[Date Prev][Date Next][Thread Prev][Thread Next][Date Index][Thread Index]
branch master updated: Encode more file names for epub
From: |
Patrice Dumas |
Subject: |
branch master updated: Encode more file names for epub |
Date: |
Sat, 05 Mar 2022 11:11:15 -0500 |
This is an automated email from the git hooks/post-receive script.
pertusus pushed a commit to branch master
in repository texinfo.
The following commit(s) were added to refs/heads/master by this push:
new 2973fdcd7f Encode more file names for epub
2973fdcd7f is described below
commit 2973fdcd7f8c6d7a090f3d452dcfbc384561c47d
Author: Patrice Dumas <pertusus@free.fr>
AuthorDate: Sat Mar 5 17:11:02 2022 +0100
Encode more file names for epub
* tp/init/epub3.pm: set OUTPUT_ENCODING_NAME and
LOCALE_OUTPUT_FILE_NAME_ENCODING to utf-8 as mandated by the
specification.
* tp/init/epub3.pm (epub_setup, epub_finish): encode file and
directory names.

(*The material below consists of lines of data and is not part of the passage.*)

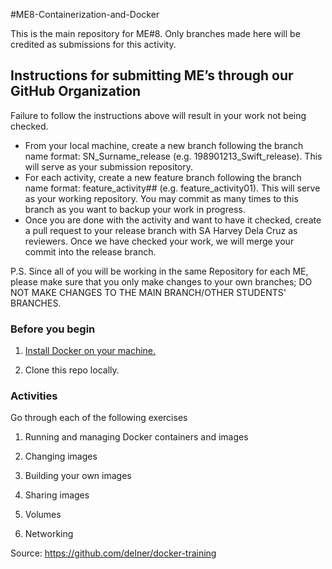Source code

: #ME8-Containerization-and-Docker

This is the main repository for ME#8. Only branches made here will be credited as submissions for this activity.

## Instructions for submitting ME’s through our GitHub Organization
Failure to follow the instructions above will result in your work not being checked. 
- From your local machine, create a new branch following the branch name format: SN_Surname_release (e.g. 198901213_Swift_release). This will serve as your submission repository. 
- For each activity, create a new feature branch following the branch name format: feature_activity## (e.g. feature_activity01). This will serve as your working repository. You may commit as many times to this branch as you want to backup your work in progress. 
- Once you are done with the activity and want to have it checked, create a pull request to your release branch with SA Harvey Dela Cruz as reviewers. Once we have checked your work, we will merge your commit into the release branch.

P.S. Since all of you will be working in the same Repository for each ME, please make sure that you only make changes to your own branches; DO NOT MAKE CHANGES TO THE MAIN BRANCH/OTHER STUDENTS' BRANCHES.

### Before you begin

1. [Install Docker on your machine.](https://docs.docker.com/engine/installation/)

2. Clone this repo locally.


### Activities

Go through each of the following exercises 

1. Running and managing Docker containers and images

2. Changing images

3. Building your own images

4. Sharing images

5. Volumes

6. Networking


Source:
https://github.com/delner/docker-training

Check more errors from Archive::Zip.
---
ChangeLog | 11 ++++++++
tp/TODO | 80 ++++++++++++++++++++++++++++++++++++++------------------
tp/init/epub3.pm | 74 +++++++++++++++++++++++++++++++++++++++++++--------
3 files changed, 128 insertions(+), 37 deletions(-)
diff --git a/ChangeLog b/ChangeLog
index d271cc4570..4b4dcc1e0c 100644
--- a/ChangeLog
+++ b/ChangeLog
@@ -1,3 +1,14 @@
+2022-03-05 Patrice Dumas <pertusus@free.fr>
+
+ Encode more file names for epub
+
+ * tp/init/epub3.pm: set OUTPUT_ENCODING_NAME and
+ LOCALE_OUTPUT_FILE_NAME_ENCODING to utf-8 as mandated by the
+ specification.
+
+ * tp/init/epub3.pm (epub_setup, epub_finish): encode file and
+ directory names. Check more errors from Archive::Zip.
+
2022-03-04 Gavin Smith <gavinsmith0123@gmail.com>
File name encoding variables for XS parser
diff --git a/tp/TODO b/tp/TODO
index 69bfe26085..2ea2715a3a 100644
--- a/tp/TODO
+++ b/tp/TODO
@@ -22,6 +22,10 @@ for @example args, use *-user as class?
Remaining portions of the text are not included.